I risultati contraddicono, invece, quanto sostenuto dall’International Agency for Research on Cancer (IARC), l’agenzia dell’Organizzazione mondiale per la sanità che si occupa di ricerca sul cancro, che a maggio aveva lanciato l’allarme e classificato i campi elettromagnetici come ‘potenzialmente cancerogeni’ (Gruppo 2B): aumenterebbero, infatti, il rischio di glioma, un tipo di tumore maligno del cervello.
Dal momento, però, che lo studio danese considera un uso medio di 13 anni, Patrizia Frei sottolinea che restano ancora “domande aperte come il rischio per coloro che usano moltissimo il cellulare o che lo usano da più di 15 anni e poi i dati sui bambini restano limitatissimi”.
Secondo uno studio condotto nel 2005 i bambini correrebbero più rischi degli adulti dall’esposizione prolungata alle onde radio dal momento che il loro sistema nervoso non è ancora perfettamente sviluppato, i tessuti cerebrali riescono ad assorbire maggiore energia ed essi saranno dunque più esposti degli adulti nel corso della loro intera vita, mentre secondo le valutazioni del National Institutes of Health americano, parlare al telefonino accelera l’attività cerebrale nell’area più vicina all’antenna.
Attualmente, circolano nel mondo quasi 5 miliardi di cellulari.

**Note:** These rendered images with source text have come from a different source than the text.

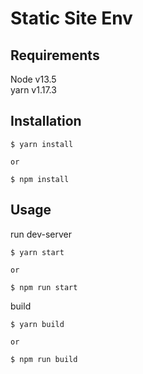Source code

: # Static Site Env

## Requirements

Node v13.5<br />
yarn v1.17.3

## Installation

```
$ yarn install

or

$ npm install
```

## Usage

run dev-server

```
$ yarn start

or

$ npm run start
```

build

```
$ yarn build

or

$ npm run build
```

Anche il Progetto Interphone, avviato nel 2000 e annunciato come uno tra i progetti scientifici più completi, avendo coinvolto per 10 anni 13 paesi (Italia inclusa) a livello mondiale – oltre 10.700 persone, tra i 30 e i 59 anni di età – è giunto alla conclusione che, anche se non si è rilevata una connessione diretta tra l’esposizione ai campi elettromagnetici dei cellulari e l’aumento di gliomi o meningiomi, neppure tra gli utilizzatori a lungo termine (10 o più anni) “…i possibili effetti sul lungo periodo di un uso intensivo dei cellulari richiedono ulteriori indagini, soprattutto tra gli utenti più giovani”.
Nessuno degli studi condotti negli ultimi anni, insomma, è ancora riuscito a stabilire con certezza un nesso tra l’esposizione ai campi elettromagnetici dei telefonini e l’insorgere di patologie gravi come il tumore.
“Nessuno studio può essere considerato definitivo”, ha affermato Peter Shields del Comprehensive Cancer Center della Ohio State University.
“Sulla base delle ricerche effettuate finora, non si può affermare con certezza che non ci deve preoccupare, ma lo studio danese sembra comunque il migliore condotto finora”, ha concluso Shields.